A necessary condition for such an externality is that changes in cost sharing affect individual utilization of health care. For the nonelderly, the question of the sensitivity of medical consumption to its price was addressed by the famous RAND Health Insurance Experiment (HIE), one of the most important pieces of social policy research of the postwar period. The RAND HIE randomized individuals across health insurance plans of differing generosity with respect to patient costs, and the results showed that higher patient payments significantly reduced medical care utilization, without any adverse health outcomes on average (Willard G. Manning et al. 1987
; Joseph P. Newhouse 1993
). However, the RAND HIE evidence is nearly 30 years old and may not be germane to Medicare because the elderly were excluded from this experiment. Therefore, our paper begins by analyzing the price sensitivity of medical care decisions among the elderly.

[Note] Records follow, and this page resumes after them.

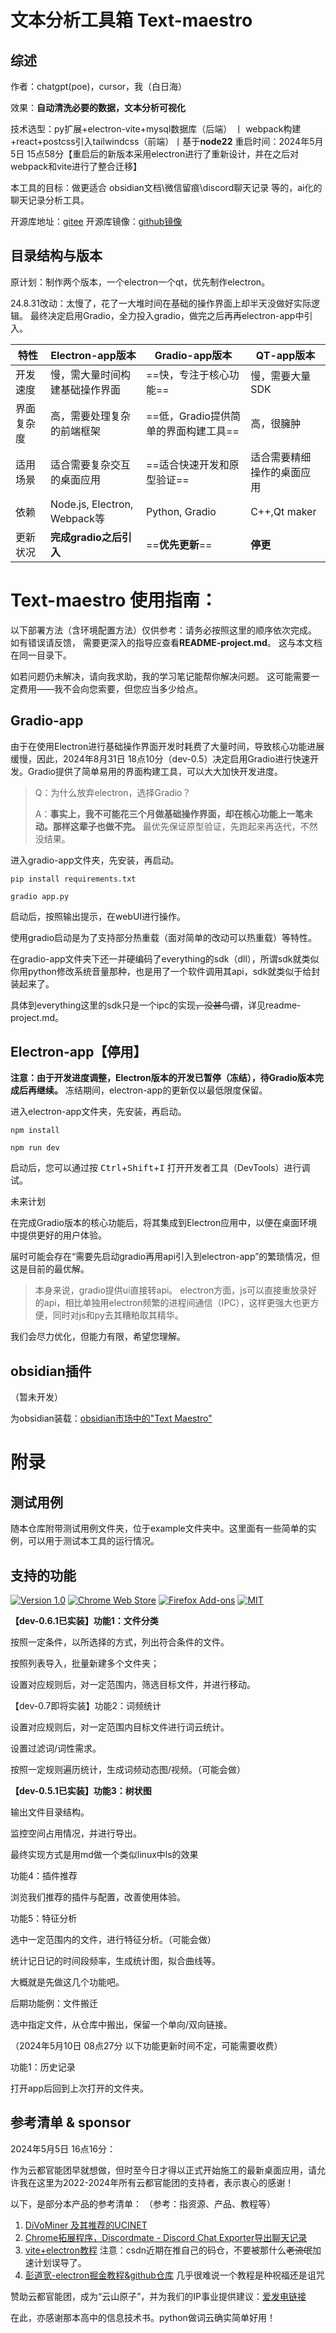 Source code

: # 文本分析工具箱 Text-maestro

## 综述

作者：chatgpt(poe)，cursor，我（白日海）

效果：**自动清洗必要的数据，文本分析可视化**

技术选型：py扩展+electron-vite+mysql数据库（后端） 丨 webpack构建+react+postcss引入tailwindcss（前端）丨基于**node22**
重启时间：2024年5月5日 15点58分【重启后的新版本采用electron进行了重新设计，并在之后对webpack和vite进行了整合迁移】

本工具的目标：做更适合 obsidian文档\微信留痕\discord聊天记录 等的，ai化的聊天记录分析工具。



开源库地址：[gitee]() 开源库镜像：[github镜像]()

## 目录结构与版本

原计划：制作两个版本，一个electron一个qt，优先制作electron。

24.8.31改动：太慢了，花了一大堆时间在基础的操作界面上却半天没做好实际逻辑。
最终决定启用Gradio，全力投入gradio，做完之后再再electron-app中引入。

| 特性       | Electron-app版本               | Gradio-app版本                       | QT-app版本                 |
| ---------- | ------------------------------ | ------------------------------------ | -------------------------- |
| 开发速度   | 慢，需大量时间构建基础操作界面 | ==快，专注于核心功能==               | 慢，需要大量SDK            |
| 界面复杂度 | 高，需要处理复杂的前端框架     | ==低，Gradio提供简单的界面构建工具== | 高，很臃肿                 |
| 适用场景   | 适合需要复杂交互的桌面应用     | ==适合快速开发和原型验证==           | 适合需要精细操作的桌面应用 |
| 依赖       | Node.js, Electron, Webpack等   | Python, Gradio                       | C++,Qt maker            |
| 更新状况   | **完成gradio之后引入**         | ==**优先更新**==                     | **停更**                   |


# Text-maestro 使用指南：

以下部署方法（含环境配置方法）仅供参考：请务必按照这里的顺序依次完成。
如有错误请反馈，
需要更深入的指导应查看**README-project.md**。
这与本文档在同一目录下。

如若问题仍未解决，请向我求助，我的学习笔记能帮你解决问题。
这可能需要一定费用——我不会向您索要，但您应当多少给点。

## Gradio-app

由于在使用Electron进行基础操作界面开发时耗费了大量时间，导致核心功能进展缓慢，因此，2024年8月31日 18点10分（dev-0.5）决定启用Gradio进行快速开发。Gradio提供了简单易用的界面构建工具，可以大大加快开发进度。

> Q：为什么放弃electron，选择Gradio？
>
> A：**事实上，我不可能花三个月做基础操作界面，却在核心功能上一笔未动。那样这辈子也做不完。**
> 最优先保证原型验证，先跑起来再迭代，不然没结果。

进入gradio-app文件夹，先安装，再启动。

```shell
pip install requirements.txt

gradio app.py
```

启动后，按照输出提示，在webUI进行操作。

使用gradio启动是为了支持部分热重载（面对简单的改动可以热重载）等特性。

在gradio-app文件夹下还一并硬编码了everything的sdk（dll），所谓sdk就类似你用python修改系统音量那种，也是用了一个软件调用其api，sdk就类似于给封装起来了。

具体到everything这里的sdk只是一个ipc的实现~~，没甚鸟谓~~，详见readme-project.md。

## Electron-app【停用】

**注意：由于开发进度调整，Electron版本的开发已暂停（冻结），待Gradio版本完成后再继续。** 冻结期间，electron-app的更新仅以最低限度保留。

进入electron-app文件夹，先安装，再启动。

```shell
npm install

npm run dev
```

启动后，您可以通过按 <kbd>Ctrl</kbd>+<kbd>Shift</kbd>+<kbd>I</kbd> 打开开发者工具（DevTools）进行调试。



未来计划

在完成Gradio版本的核心功能后，将其集成到Electron应用中，以便在桌面环境中提供更好的用户体验。

届时可能会存在“需要先启动gradio再用api引入到electron-app”的繁琐情况，但这是目前的最优解。

> 本身来说，gradio提供ui直接转api。
> electron方面，js可以直接重放录好的api，相比单独用electron频繁的进程间通信（IPC），这样更强大也更方便，同时对js和py去其糟粕取其精华。

我们会尽力优化，但能力有限，希望您理解。

## obsidian插件

（暂未开发）

为obsidian装载：[obsidian市场中的&#34;Text Maestro&#34;]()

# 附录

## 测试用例

随本仓库附带测试用例文件夹，位于example文件夹中。这里面有一些简单的实例，可以用于测试本工具的运行情况。

## 支持的功能

[![Version 1.0](https://img.shields.io/badge/version-1.0-brightgreen.svg)](https://github.com/iamscottxu/AcFun-Video-Download/releases/tag/v1.0)
[![Chrome Web Store](https://img.shields.io/chrome-web-store/stars/khfheicddakgkjkocaokijccaaeebfko.svg)](https://chrome.google.com/webstore/detail/acfun-video-download/khfheicddakgkjkocaokijccaaeebfko)
[![Firefox Add-ons](https://img.shields.io/amo/stars/acfun-video-download.svg)](https://addons.mozilla.org/zh-CN/firefox/addon/acfun-video-download/)
[![MIT](https://img.shields.io/github/license/mashape/apistatus.svg)](https://github.com/iamscottxu/AcFun-Video-Download/blob/master/LICENSE)

**【dev-0.6.1已实装】功能1：文件分类**

按照一定条件，以所选择的方式，列出符合条件的文件。

按照列表导入，批量新建多个文件夹；

设置对应规则后，对一定范围内，筛选目标文件，并进行移动。

【dev-0.7即将实装】功能2：词频统计

设置对应规则后，对一定范围内目标文件进行词云统计。

设置过滤词/词性需求。

按照一定规则遍历统计，生成词频动态图/视频。（可能会做）

**【dev-0.5.1已实装】功能3：树状图**

输出文件目录结构。

监控空间占用情况，并进行导出。

最终实现方式是用md做一个类似linux中ls的效果

功能4：插件推荐

浏览我们推荐的插件与配置，改善使用体验。

功能5：特征分析

选中一定范围内的文件，进行特征分析。（可能会做）

统计记日记的时间段频率，生成统计图，拟合曲线等。

大概就是先做这几个功能吧。

后期功能例：文件搬迁

选中指定文件，从仓库中搬出，保留一个单向/双向链接。

（2024年5月10日 08点27分 以下功能更新时间不定，可能需要收费）

功能1：历史记录

打开app后回到上次打开的文件夹。

## 参考清单 & sponsor

2024年5月5日 16点16分：

作为云都官能团早就想做，但时至今日才得以正式开始施工的最新桌面应用，请允许我在这里为2022-2024年所有云都官能团的支持者，表示衷心的感谢！

以下，是部分本产品的参考清单：
（参考：指资源、产品、教程等）

1. [DiVoMiner 及其推荐的UCINET](https://zhuanlan.zhihu.com/p/359610083)
2. [Chrome拓展程序，Discordmate - Discord Chat Exporter导出聊天记录](https://chromewebstore.google.com/detail/discordmate-discord-chat/ofjlibelpafmdhigfgggickpejfomamk)
3. [vite+electron教程](https://blog.csdn.net/qq_42365534/article/details/129887911) 注意：csdn近期在推自己的码仓，不要被那什么~~老流氓~~加速计划误导了。
4. [彭道宽-electron掘金教程&github仓库](https://github.com/PDKSophia/visResumeMook) 几乎很难说一个教程是种祝福还是诅咒

赞助云都官能团，成为“云山原子”，并为我们的IP事业提供建议：[爱发电链接]()

在此，亦感谢那本高中的信息技术书。python做词云确实简单好用！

We next examine whether increased cost sharing for the elderly causes an “offset” in the form of medical costs elsewhere in the system. Such offsets may arise, for example, if patients respond to copayment increases by cutting back on maintenance drugs for chronic illness and, consequently, need to be hospitalized later. The HIE did test this “offset effect” for the nonelderly and found no evidence, for example, that higher outpatient cost sharing led to more use of inpatient services. But, as we noted, the HIE excluded the elderly, did not analyze prescription drug use.1
We examine policy changes put in place by the California Public Employees Retirement System (CalPERS) Board. Facing mounting fiscal pressure from health plan cost increases, CalPERS enacted a staggered set of copayment changes that allow us to carefully evaluate their impact on the medical care utilization of the elderly. To evaluate these policy changes, we have compiled (with the assistance of CalPERS) a comprehensive database of all medical utilization data2
for those enrolled continuously in several of the CalPERS plans from January 2000 through September 2003.
First, we find that both physician office visits and prescription drug utilization are modestly price sensitive among the elderly, with implied arc-elasticities that are similar to those found in the HIE for the nonelderly. Second, unlike the HIE, we find significant “offset” effects in terms of increased hospital utilization in response to the combination of higher copayments for physicians and prescription drugs. These offset effects are concentrated in the most ill populations. While our dataset precedes the implementation of Medicare Part D for prescription coverage, this finding has implications for the design of Medicare Part D, which currently includes 100 percent coinsurance (the so-called “donut hole”) for beneficiaries with relatively high levels of spending—who are likely to be similar to the chronically ill enrollees who experienced disproportionate offsets in our analysis.
Finally, we find evidence of a fiscal externality from increased cost sharing: the savings from increased cost sharing accrue mostly to the supplemental insurer, while the costs of increased hospitalization accrue mostly to Medicare. Similar incentive problems are likely to arise in an intertemporal setting, when different insurers are responsible for an individual's medical costs at different ages, as highlighted by Hanming Fang and Alessandro Gavazza (2007)
Our paper proceeds as follows. Section I provides some background on previous work in this area and on the policy change we are studying. Section II describes the data and empirical strategy. Section III presents our basic set of results on price sensitivity. Section IV presents evidence on the offset effect and then extends the results in a variety of directions. Section V concludes.